En tant qu’employeur, vous devez veiller à ce que chaque travailleur soit responsable et ait les capacités physiques suffisantes pour exercer sa mission. Pour ce faire, il est préférable que les responsables de l’entreprise mettent en place des mesures préventives. Une possibilité est la mise en place d’un règlement de travail qui décrive précisément la fonction et les normes de sécurité y afférentes. Si l'activité comporte un danger physique majeur, ce n'est pas la pratique du jeûne qu'il faut questionner mais plutôt la répercussion du jeûne sur la qualité du travail (productivité, problème d'organisation, perte d'aptitude). S’il y a un danger manifeste (ex : risque de sommeil), le manager doit intervenir en collaboration avec la médecine du travail ou le conseiller de prévention afin de vérifier si le travailleur est apte à exercer la fonction et d’évaluer s’il est possible de modifier quelque peu l’horaire ou les tâches par exemple.
Avis au manager
Ce qu’il faut éviter de faire :
- Demander systématiquement aux salariés porteurs d’un prénom à consonance musulmane « s’ils se sentent bien en cette période de ramadan » (l’individu concerné qui pourrait se sentir discriminé sur base de son apparence physique et son origine)
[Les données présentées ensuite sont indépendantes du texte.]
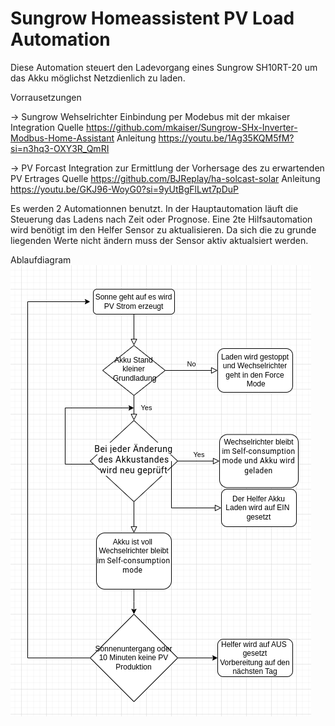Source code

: # Sungrow Homeassistent PV Load Automation


Diese Automation steuert den Ladevorgang eines Sungrow SH10RT-20 um das Akku möglichst Netzdienlich zu laden. 

Vorrausetzungen

-> Sungrow Wehselrichter Einbindung per Modebus mit der mkaiser Integration
    Quelle https://github.com/mkaiser/Sungrow-SHx-Inverter-Modbus-Home-Assistant
    Anleitung https://youtu.be/1Ag35KQM5fM?si=n3hq3-OXY3R_QmRI
    
-> PV Forcast Integration zur Ermittlung der Vorhersage des zu erwartenden PV Ertrages
    Quelle https://github.com/BJReplay/ha-solcast-solar
    Anleitung https://youtu.be/GKJ96-WoyG0?si=9yUtBgFlLwt7pDuP

Es werden 2 Automationnen benutzt. 
In der Hauptautomation läuft die Steuerung das Ladens nach Zeit oder Prognose. 
Eine 2te Hilfsautomation wird benötigt im den Helfer Sensor zu aktualisieren. Da sich die zu grunde liegenden Werte nicht ändern muss der Sensor aktiv aktualsiert werden. 

Ablaufdiagram
![Ablaufdiagram text](images/ablaufdiagram.png)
- Demander qui « fait ramadan » : cela entre en contradiction avec les conventions collectives de travail 38 et 38 sexies et avec la liberté religieuse qui inclut le droit de ne pas révéler ses convictions religieuses. Par ailleurs, si c’est répétitif, ça peut être qualifié de harcèlement moral.
Ce qu’il vaut mieux faire :
- Rappeler dans le plan de prévention des risques professionnels élaboré par le Comité pour la prévention et la protection des travailleurs et dans sa description de fonction, dès son entrée en fonction, l’importance d’être dans un état physique adéquat pour remplir sa mission et lui demander de s’y engager. Cela permet de poser clairement les conditions et les aptitudes nécessaires à la mission et de pouvoir intervenir en cas d'entrave.
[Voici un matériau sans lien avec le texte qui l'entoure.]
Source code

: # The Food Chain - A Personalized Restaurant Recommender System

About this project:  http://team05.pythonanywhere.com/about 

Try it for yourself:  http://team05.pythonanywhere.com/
- Ne pas hésiter à solliciter le médecin du travail qui est le seul à pouvoir constater légalement une inaptitude.
Lorsque vous êtes confronté à ce type de demande, nous conseillons la négociation. Souvent, la façon d’arriver à une solution est tout aussi importante que la solution elle-même. Si la question n'est pas débattue, vous risquez de gérer des rapports de forces nuisibles, des frustrations, des tensions qui peuvent entraîner une escalade. Il est dès lors préférable d’accueillir toute requête afin de respecter le principe de la liberté individuelle (culturelle ou pas). Il n'y a pas de solution type mais quel que soit le contexte de l'entreprise, il s'agit de privilégier la concertation et éventuellement la négociation dans un cadre collectif afin de trouver des réponses qui apportent un bénéfice à tous-tes.
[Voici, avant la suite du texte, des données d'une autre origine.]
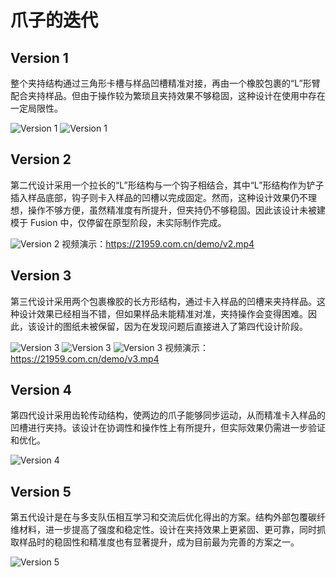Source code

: # 爪子的迭代

## Version 1

整个夹持结构通过三角形卡槽与样品凹槽精准对接，再由一个橡胶包裹的“L”形臂配合夹持样品。但由于操作较为繁琐且夹持效果不够稳固，这种设计在使用中存在一定局限性。

![Version 1](v1/1.jpg)
![Version 1](v1/2.jpg)

## Version 2

第二代设计采用一个拉长的“L”形结构与一个钩子相结合，其中“L”形结构作为铲子插入样品底部，钩子则卡入样品的凹槽以完成固定。然而，这种设计效果仍不理想，操作不够方便，虽然精准度有所提升，但夹持仍不够稳固。因此该设计未被建模于 Fusion 中，仅停留在原型阶段，未实际制作完成。

![Version 2](v2/1.jpg)
视频演示：https://21959.com.cn/demo/v2.mp4

## Version 3

第三代设计采用两个包裹橡胶的长方形结构，通过卡入样品的凹槽来夹持样品。这种设计效果已经相当不错，但如果样品未能精准对准，夹持操作会变得困难。因此，该设计的图纸未被保留，因为在发现问题后直接进入了第四代设计阶段。

![Version 3](v3/1.jpg)
![Version 3](v3/2.jpg)
![Version 3](v3/3.png)
视频演示：https://21959.com.cn/demo/v3.mp4

## Version 4

第四代设计采用齿轮传动结构，使两边的爪子能够同步运动，从而精准卡入样品的凹槽进行夹持。该设计在协调性和操作性上有所提升，但实际效果仍需进一步验证和优化。

![Version 4](v4/1.jpg)

## Version 5

第五代设计是在与多支队伍相互学习和交流后优化得出的方案。结构外部包覆碳纤维材料，进一步提高了强度和稳定性。设计在夹持效果上更紧固、更可靠，同时抓取样品时的稳固性和精准度也有显著提升，成为目前最为完善的方案之一。

![Version 5](v5/1.jpg)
La négociation sur les pratiques religieuses
Dans le cas d’espèce, vous pourriez dans un premier temps, après discussion et concertation avec les travailleurs concernés et les partenaires sociaux, envisager l’adaptation temporaire des tâches et/ou de l’horaire des travailleurs pratiquant le jeûne afin d’assurer la sécurité et le bon fonctionnement de l’entreprise.
Deux possibilités :
- Si une telle mesure est possible, il faudra aussi gérer l'inquiétude des autres collègues, en informant et en formant à la prévention sur le harcèlement moral. Il pourrait être utile, à cet égard, d’organiser une session d’information afin d'expliquer en quoi consiste le ramadan et faire part des modalités pratiques de ces accommodements temporaires.
- Si une telle mesure n'est pas possible car elle impliquerait une charge de travail trop importante pour les autres travailleurs, une ineffectivité du service ou un danger manifeste par exemple, vous pourriez envisager d’écarter temporairement un travailleur qui pratique le jeûne si vous disposez d'éléments concrets et objectifs émanant du médecin du travail qui attestent que le travailleur en question est inapte à exercer la fonction pendant la période de jeûne.